Exercise objective = Would you quote every entry exactly, dropping only the pictures?

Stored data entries
################
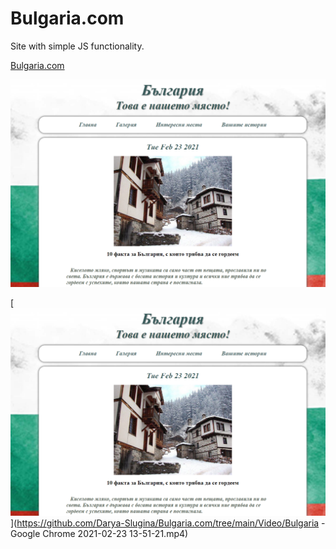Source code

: # Bulgaria.com

Site with simple JS functionality.

[Bulgaria.com](https://darya-slugina.github.io/Bulgaria.com/.) 

![Alt text](/Video/1.png?raw=true "My program")

[![Demo Video](/Video/1.png)](https://github.com/Darya-Slugina/Bulgaria.com/tree/main/Video/Bulgaria - Google Chrome 2021-02-23 13-51-21.mp4)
################
Task result =
Source code

: # Bulgaria.com

Site with simple JS functionality.

[Bulgaria.com](https://darya-slugina.github.io/Bulgaria.com/.) 

![Alt text](/Video/1.png?raw=true "My program")

[![Demo Video](/Video/1.png)](https://github.com/Darya-Slugina/Bulgaria.com/tree/main/Video/Bulgaria - Google Chrome 2021-02-23 13-51-21.mp4)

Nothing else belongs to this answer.